Disclosure: All Tom Ford scents mentioned are from my own collection.
Tom Ford Neroli Portofino and Bath & Body Works Orange Sapphire
I received a very thoughtful parcel from handsome Lee last week; included were a whack of Humiecki & Graef samples along with a vial of Parfumerie Generale’s new Bois Naufrage, which pretty well sent me over the edge: fig tree, ambergris and “fleur de sel” accord. I can’t decide if I want to strangle handsome Lee or declare my undying devotion to him. I am so enthralled with Bois Naufrage that I cannot yet bring myself to write about it. I will eventually, along with all the Humiecki & Graef loot. I just didn’t have the opportunity to give them proper attention over the past week. Oh, the inconvenience of actually having to work for a living (don’t let the lament fool you – I’m enjoying the crap out of finally getting paid to write!).
In the meantime, I’ve moved on from my general fruit obsession to a more specific one: oranges and orange blossom. I figure it adds to the intrigue by choosing two scents from opposite ends of the spectrum. My $400 bottle of Tom Ford Neroli Portofino and my $30 bottle of Bath and Body Works Orange Sapphire.
Many of us have scoffed at the Tom Ford Private Blend scents, but I have a soft spot for a few of them. I didn’t really need a 250 ml bottle of Neroli Portofino, but in my current fruity mood, I’ve been showing it a lot of love lately. I doubt I’ll ever get to the bottom of that bottle, but knowing I have it provides a strange comfort to me, like an old sweater or a childhood “blankie”. It isn’t what I would consider a comfort scent, but it is a rather potent interpretation of orange blossom. Sometimes orange blossom is paired up with jasmine, which has a tendency to be overwhelming (Armani Code comes to mind), and that can sometimes turn my stomach. Orange blossom has the unique ability to be subtle, yet tenacious, which is what makes it so perfect for warm weather. It doesn’t have that “headiness” to it that tuberose and gardenia do, although I know some of you love to let those scents bloom in the heat. Kudos to you for that; I’d be face down in bed with a migraine.

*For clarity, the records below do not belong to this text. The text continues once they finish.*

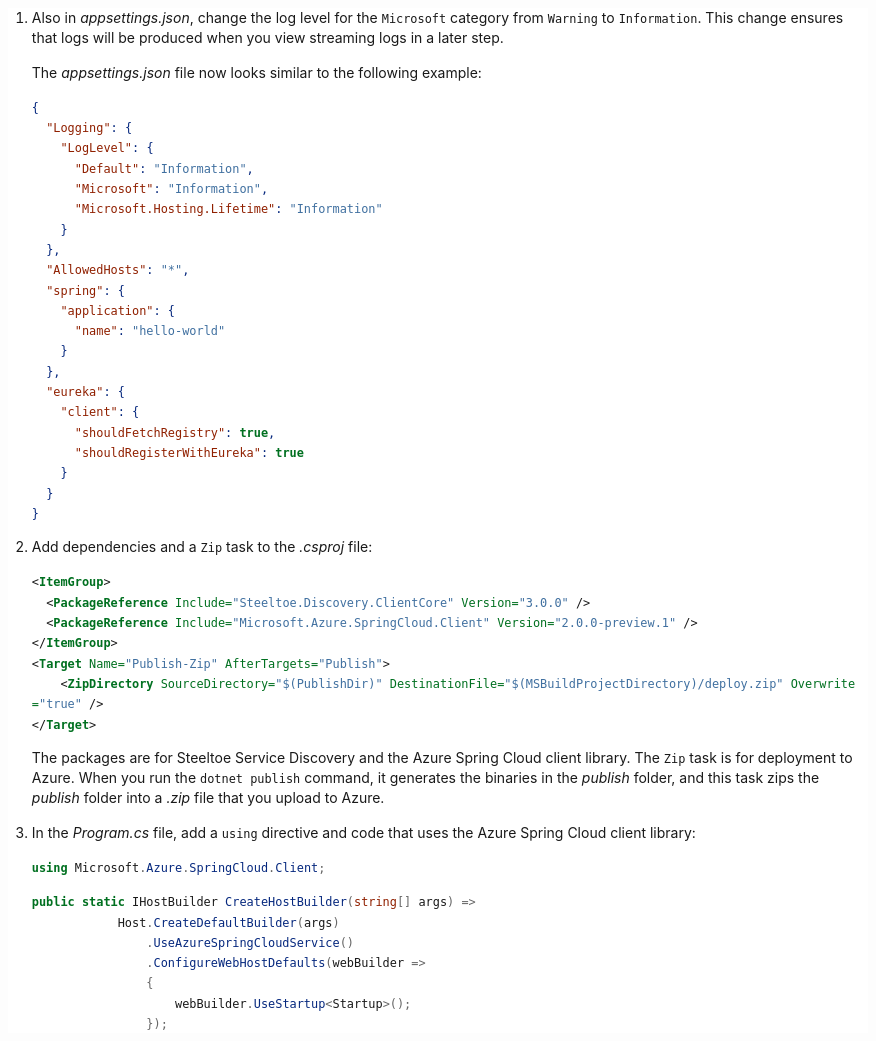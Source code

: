 1. Also in *appsettings.json*, change the log level for the `Microsoft` category from `Warning` to `Information`. This change ensures that logs will be produced when you view streaming logs in a later step.

   The *appsettings.json* file now looks similar to the following example:

   ```json
   {
     "Logging": {
       "LogLevel": {
         "Default": "Information",
         "Microsoft": "Information",
         "Microsoft.Hosting.Lifetime": "Information"
       }
     },
     "AllowedHosts": "*",
     "spring": {
       "application": {
         "name": "hello-world"
       }
     },
     "eureka": {
       "client": {
         "shouldFetchRegistry": true,
         "shouldRegisterWithEureka": true
       }
     }
   }
   ```
   
1. Add dependencies and a `Zip` task to the *.csproj* file:

   ```xml
   <ItemGroup>
     <PackageReference Include="Steeltoe.Discovery.ClientCore" Version="3.0.0" />
     <PackageReference Include="Microsoft.Azure.SpringCloud.Client" Version="2.0.0-preview.1" />
   </ItemGroup>
   <Target Name="Publish-Zip" AfterTargets="Publish">
	   <ZipDirectory SourceDirectory="$(PublishDir)" DestinationFile="$(MSBuildProjectDirectory)/deploy.zip" Overwrite="true" />
   </Target>
   ```

   The packages are for Steeltoe Service Discovery and the Azure Spring Cloud client library. The `Zip` task is for deployment to Azure. When you run the `dotnet publish` command, it generates the binaries in the *publish* folder, and this task zips the *publish* folder into a *.zip* file that you upload to Azure.

3. In the *Program.cs* file, add a `using` directive and code that uses the Azure Spring Cloud client library:

   ```csharp
   using Microsoft.Azure.SpringCloud.Client;
   ```

   ```csharp
   public static IHostBuilder CreateHostBuilder(string[] args) =>
               Host.CreateDefaultBuilder(args)
                   .UseAzureSpringCloudService()
                   .ConfigureWebHostDefaults(webBuilder =>
                   {
                       webBuilder.UseStartup<Startup>();
                   });
   ```
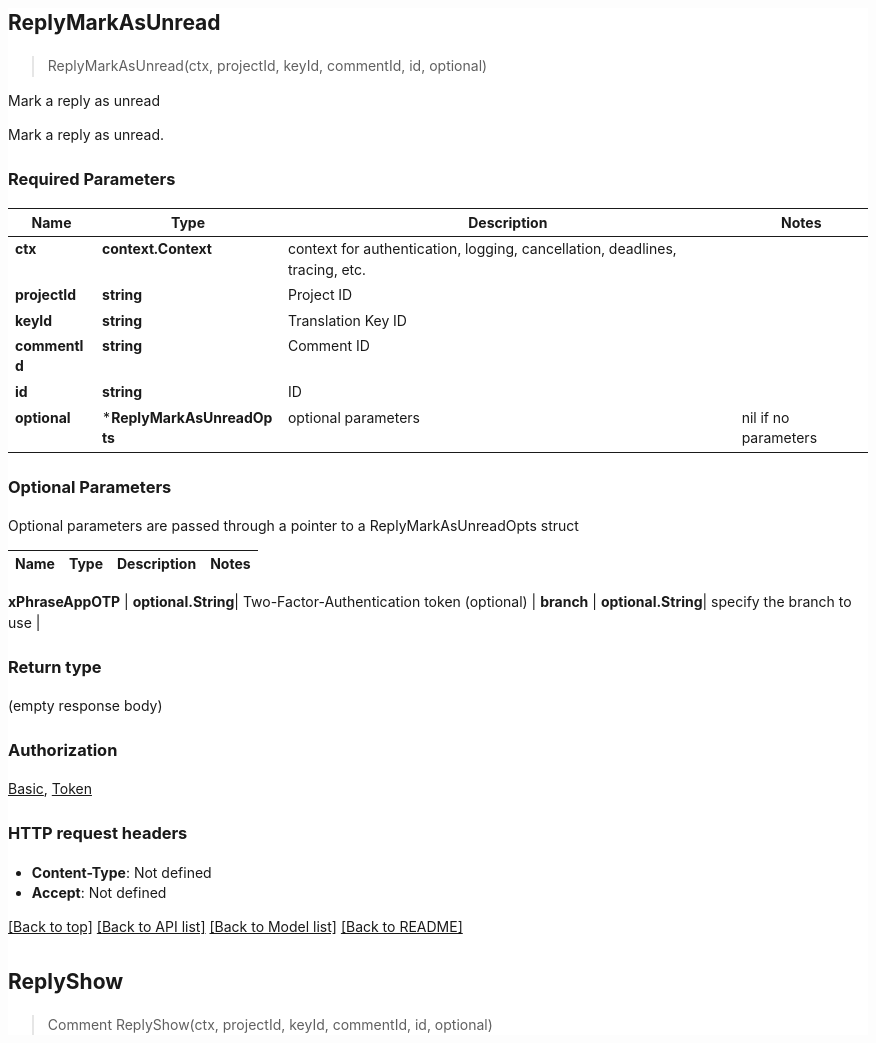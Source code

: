 
## ReplyMarkAsUnread

> ReplyMarkAsUnread(ctx, projectId, keyId, commentId, id, optional)

Mark a reply as unread

Mark a reply as unread.

### Required Parameters


Name | Type | Description  | Notes
------------- | ------------- | ------------- | -------------
**ctx** | **context.Context** | context for authentication, logging, cancellation, deadlines, tracing, etc.
**projectId** | **string**| Project ID | 
**keyId** | **string**| Translation Key ID | 
**commentId** | **string**| Comment ID | 
**id** | **string**| ID | 
 **optional** | ***ReplyMarkAsUnreadOpts** | optional parameters | nil if no parameters

### Optional Parameters

Optional parameters are passed through a pointer to a ReplyMarkAsUnreadOpts struct


Name | Type | Description  | Notes
------------- | ------------- | ------------- | -------------




 **xPhraseAppOTP** | **optional.String**| Two-Factor-Authentication token (optional) | 
 **branch** | **optional.String**| specify the branch to use | 

### Return type

 (empty response body)

### Authorization

[Basic](../README.md#Basic), [Token](../README.md#Token)

### HTTP request headers

- **Content-Type**: Not defined
- **Accept**: Not defined

[[Back to top]](#) [[Back to API list]](../README.md#documentation-for-api-endpoints)
[[Back to Model list]](../README.md#documentation-for-models)
[[Back to README]](../README.md)


## ReplyShow

> Comment ReplyShow(ctx, projectId, keyId, commentId, id, optional)
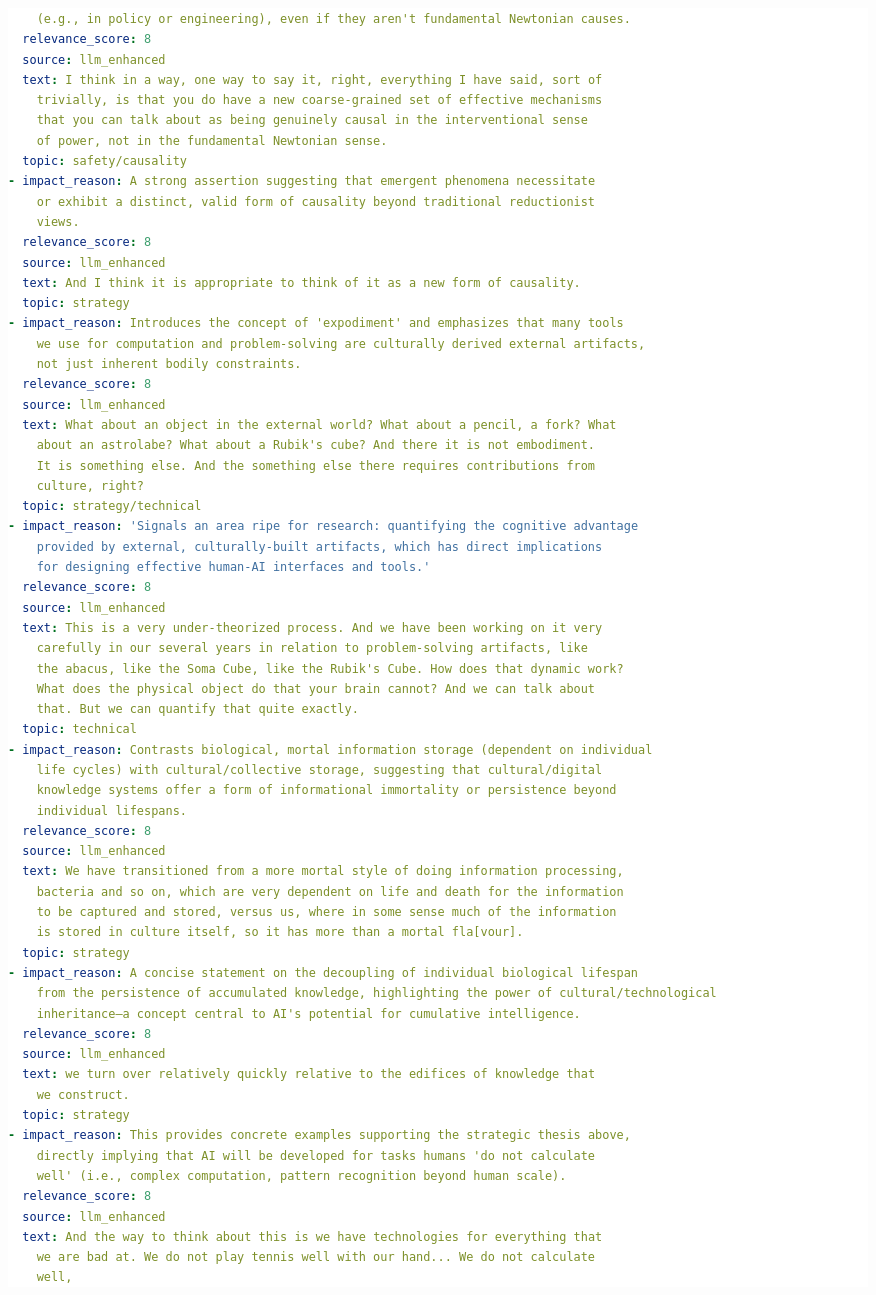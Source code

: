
 ```yaml
    (e.g., in policy or engineering), even if they aren't fundamental Newtonian causes.
  relevance_score: 8
  source: llm_enhanced
  text: I think in a way, one way to say it, right, everything I have said, sort of
    trivially, is that you do have a new coarse-grained set of effective mechanisms
    that you can talk about as being genuinely causal in the interventional sense
    of power, not in the fundamental Newtonian sense.
  topic: safety/causality
- impact_reason: A strong assertion suggesting that emergent phenomena necessitate
    or exhibit a distinct, valid form of causality beyond traditional reductionist
    views.
  relevance_score: 8
  source: llm_enhanced
  text: And I think it is appropriate to think of it as a new form of causality.
  topic: strategy
- impact_reason: Introduces the concept of 'expodiment' and emphasizes that many tools
    we use for computation and problem-solving are culturally derived external artifacts,
    not just inherent bodily constraints.
  relevance_score: 8
  source: llm_enhanced
  text: What about an object in the external world? What about a pencil, a fork? What
    about an astrolabe? What about a Rubik's cube? And there it is not embodiment.
    It is something else. And the something else there requires contributions from
    culture, right?
  topic: strategy/technical
- impact_reason: 'Signals an area ripe for research: quantifying the cognitive advantage
    provided by external, culturally-built artifacts, which has direct implications
    for designing effective human-AI interfaces and tools.'
  relevance_score: 8
  source: llm_enhanced
  text: This is a very under-theorized process. And we have been working on it very
    carefully in our several years in relation to problem-solving artifacts, like
    the abacus, like the Soma Cube, like the Rubik's Cube. How does that dynamic work?
    What does the physical object do that your brain cannot? And we can talk about
    that. But we can quantify that quite exactly.
  topic: technical
- impact_reason: Contrasts biological, mortal information storage (dependent on individual
    life cycles) with cultural/collective storage, suggesting that cultural/digital
    knowledge systems offer a form of informational immortality or persistence beyond
    individual lifespans.
  relevance_score: 8
  source: llm_enhanced
  text: We have transitioned from a more mortal style of doing information processing,
    bacteria and so on, which are very dependent on life and death for the information
    to be captured and stored, versus us, where in some sense much of the information
    is stored in culture itself, so it has more than a mortal fla[vour].
  topic: strategy
- impact_reason: A concise statement on the decoupling of individual biological lifespan
    from the persistence of accumulated knowledge, highlighting the power of cultural/technological
    inheritance—a concept central to AI's potential for cumulative intelligence.
  relevance_score: 8
  source: llm_enhanced
  text: we turn over relatively quickly relative to the edifices of knowledge that
    we construct.
  topic: strategy
- impact_reason: This provides concrete examples supporting the strategic thesis above,
    directly implying that AI will be developed for tasks humans 'do not calculate
    well' (i.e., complex computation, pattern recognition beyond human scale).
  relevance_score: 8
  source: llm_enhanced
  text: And the way to think about this is we have technologies for everything that
    we are bad at. We do not play tennis well with our hand... We do not calculate
    well,
```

Neroli Portofino has a bit of amber in it, which warms it up, but other than that, it is orange blossom, straight up and dirty. Not literally dirty, but it’s definitely not doctored up with any additional white flowers. So if that’s how you like your OB, then this is another one Tom Ford did very well.
Now on to the $30 bottle of Bath & Body Works Orange Sapphire. I believe I mentioned a few weeks ago, when I was strung out on fruit salad, that I was somewhat impressed by the newer scents they were trotting out. If you like orange, not orange blossom, this one is fairly interesting. It sort of reminds me of Sarah Horowitz’s Perfect Nectar Perfect Perfume, but it doesn’t have that overripe quality that I found so suffocating. According to B&BW’s website, the notes are…way too long. You can look at them here. My nose gets blood orange, a fair amount of jasmine and raspberry, and a good bit of honey. It’s nice; and pleasant. I could see myself using up the bottle I bought – because if the BOGO deal B&BW seems to always be running is omnipresent, then why not? That seems to be my answer to a lot of questions these days: WHY NOT?
Here’s something for you to chew on this week: Name some scents – high end and low end – that are similar. Tell me what it is you like or dislike about them, and which one you would prefer to own and why. That is your mission, should you choose to accept it. This post will self destruct in 10 seconds.
Disclosure: The bottles of Neroli Portofino and Orange Sapphire are part of my personal collection.